■ **Exercise prompt**:
The answer must be every line below that holds the word "projets".

■ **Listed records**:
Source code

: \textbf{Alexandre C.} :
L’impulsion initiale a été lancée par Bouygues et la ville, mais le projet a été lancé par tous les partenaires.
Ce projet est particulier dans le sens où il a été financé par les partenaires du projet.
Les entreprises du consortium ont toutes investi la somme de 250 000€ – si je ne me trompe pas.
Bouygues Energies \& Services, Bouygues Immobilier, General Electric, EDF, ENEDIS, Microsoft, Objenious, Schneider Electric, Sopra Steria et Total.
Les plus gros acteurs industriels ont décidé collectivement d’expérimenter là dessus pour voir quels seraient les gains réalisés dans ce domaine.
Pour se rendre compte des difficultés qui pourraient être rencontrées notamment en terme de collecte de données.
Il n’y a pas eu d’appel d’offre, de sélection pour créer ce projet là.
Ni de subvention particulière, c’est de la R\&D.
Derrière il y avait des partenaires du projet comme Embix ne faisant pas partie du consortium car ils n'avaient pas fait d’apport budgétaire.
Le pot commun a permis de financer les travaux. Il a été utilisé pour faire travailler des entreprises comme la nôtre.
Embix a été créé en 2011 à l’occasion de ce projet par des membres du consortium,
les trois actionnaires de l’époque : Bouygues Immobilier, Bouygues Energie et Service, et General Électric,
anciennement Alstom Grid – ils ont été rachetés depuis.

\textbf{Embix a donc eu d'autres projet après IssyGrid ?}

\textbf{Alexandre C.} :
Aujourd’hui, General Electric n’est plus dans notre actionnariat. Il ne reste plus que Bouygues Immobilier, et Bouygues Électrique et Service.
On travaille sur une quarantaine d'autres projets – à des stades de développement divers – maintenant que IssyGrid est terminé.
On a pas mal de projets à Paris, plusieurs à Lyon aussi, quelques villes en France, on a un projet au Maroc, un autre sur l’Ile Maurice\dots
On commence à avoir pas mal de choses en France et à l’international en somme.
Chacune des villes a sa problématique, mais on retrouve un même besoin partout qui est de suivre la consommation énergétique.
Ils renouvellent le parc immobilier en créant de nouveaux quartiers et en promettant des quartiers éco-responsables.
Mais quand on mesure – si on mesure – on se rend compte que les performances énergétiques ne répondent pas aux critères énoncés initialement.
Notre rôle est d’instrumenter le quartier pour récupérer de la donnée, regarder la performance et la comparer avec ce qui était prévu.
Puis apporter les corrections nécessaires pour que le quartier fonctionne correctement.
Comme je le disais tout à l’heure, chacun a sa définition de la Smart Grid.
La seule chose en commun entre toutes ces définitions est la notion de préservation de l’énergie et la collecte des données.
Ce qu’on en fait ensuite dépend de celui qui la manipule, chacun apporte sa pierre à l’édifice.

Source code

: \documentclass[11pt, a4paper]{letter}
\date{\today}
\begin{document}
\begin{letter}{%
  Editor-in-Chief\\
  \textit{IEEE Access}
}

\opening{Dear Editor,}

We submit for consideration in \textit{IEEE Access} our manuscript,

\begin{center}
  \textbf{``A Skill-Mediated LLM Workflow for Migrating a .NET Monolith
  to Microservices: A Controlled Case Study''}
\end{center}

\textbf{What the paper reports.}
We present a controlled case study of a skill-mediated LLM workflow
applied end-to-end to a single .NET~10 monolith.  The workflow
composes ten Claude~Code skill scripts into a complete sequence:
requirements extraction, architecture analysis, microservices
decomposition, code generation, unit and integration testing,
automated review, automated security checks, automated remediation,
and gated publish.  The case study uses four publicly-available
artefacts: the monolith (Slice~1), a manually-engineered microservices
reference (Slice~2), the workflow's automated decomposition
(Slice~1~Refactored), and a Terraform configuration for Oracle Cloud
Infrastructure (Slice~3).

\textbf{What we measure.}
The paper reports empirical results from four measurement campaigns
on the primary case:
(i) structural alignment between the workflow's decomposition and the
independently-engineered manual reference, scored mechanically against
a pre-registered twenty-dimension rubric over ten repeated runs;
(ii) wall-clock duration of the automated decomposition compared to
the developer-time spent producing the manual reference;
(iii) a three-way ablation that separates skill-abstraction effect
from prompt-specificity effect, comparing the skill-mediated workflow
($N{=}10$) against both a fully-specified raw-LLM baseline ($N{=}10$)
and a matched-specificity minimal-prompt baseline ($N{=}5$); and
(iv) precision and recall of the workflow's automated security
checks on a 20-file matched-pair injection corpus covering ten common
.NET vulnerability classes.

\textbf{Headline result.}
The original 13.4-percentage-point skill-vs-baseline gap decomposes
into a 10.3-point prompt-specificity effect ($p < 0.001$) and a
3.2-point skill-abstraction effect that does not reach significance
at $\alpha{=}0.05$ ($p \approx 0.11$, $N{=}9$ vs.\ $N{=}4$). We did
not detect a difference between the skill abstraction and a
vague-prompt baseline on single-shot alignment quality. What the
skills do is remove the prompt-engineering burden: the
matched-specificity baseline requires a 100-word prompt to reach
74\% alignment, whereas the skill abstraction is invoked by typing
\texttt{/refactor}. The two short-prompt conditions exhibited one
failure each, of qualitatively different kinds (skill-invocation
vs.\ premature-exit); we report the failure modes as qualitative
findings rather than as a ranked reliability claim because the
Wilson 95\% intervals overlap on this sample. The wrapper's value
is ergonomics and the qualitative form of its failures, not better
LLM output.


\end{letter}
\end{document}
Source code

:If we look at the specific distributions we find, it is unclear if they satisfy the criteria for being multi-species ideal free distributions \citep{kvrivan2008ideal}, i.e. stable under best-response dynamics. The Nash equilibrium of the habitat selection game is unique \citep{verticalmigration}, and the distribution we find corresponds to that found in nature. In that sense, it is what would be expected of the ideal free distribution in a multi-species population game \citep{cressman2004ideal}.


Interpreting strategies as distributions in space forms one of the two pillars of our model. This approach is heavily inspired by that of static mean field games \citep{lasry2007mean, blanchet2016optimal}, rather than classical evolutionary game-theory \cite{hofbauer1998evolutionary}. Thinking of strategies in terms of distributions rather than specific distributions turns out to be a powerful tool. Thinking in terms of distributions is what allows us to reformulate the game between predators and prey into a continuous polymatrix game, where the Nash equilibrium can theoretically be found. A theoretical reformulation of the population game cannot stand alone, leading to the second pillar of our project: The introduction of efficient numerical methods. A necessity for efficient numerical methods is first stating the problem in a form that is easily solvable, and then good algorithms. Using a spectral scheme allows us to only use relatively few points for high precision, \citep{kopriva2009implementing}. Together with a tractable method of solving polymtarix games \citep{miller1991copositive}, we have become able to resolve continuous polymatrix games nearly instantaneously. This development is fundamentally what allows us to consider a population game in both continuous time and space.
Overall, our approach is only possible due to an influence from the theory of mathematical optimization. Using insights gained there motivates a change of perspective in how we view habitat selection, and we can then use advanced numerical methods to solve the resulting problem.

■ **Exercise response**:
On travaille sur une quarantaine d'autres projets – à des stades de développement divers – maintenant que IssyGrid est terminé.
On a pas mal de projets à Paris, plusieurs à Lyon aussi, quelques villes en France, on a un projet au Maroc, un autre sur l’Ile Maurice\dots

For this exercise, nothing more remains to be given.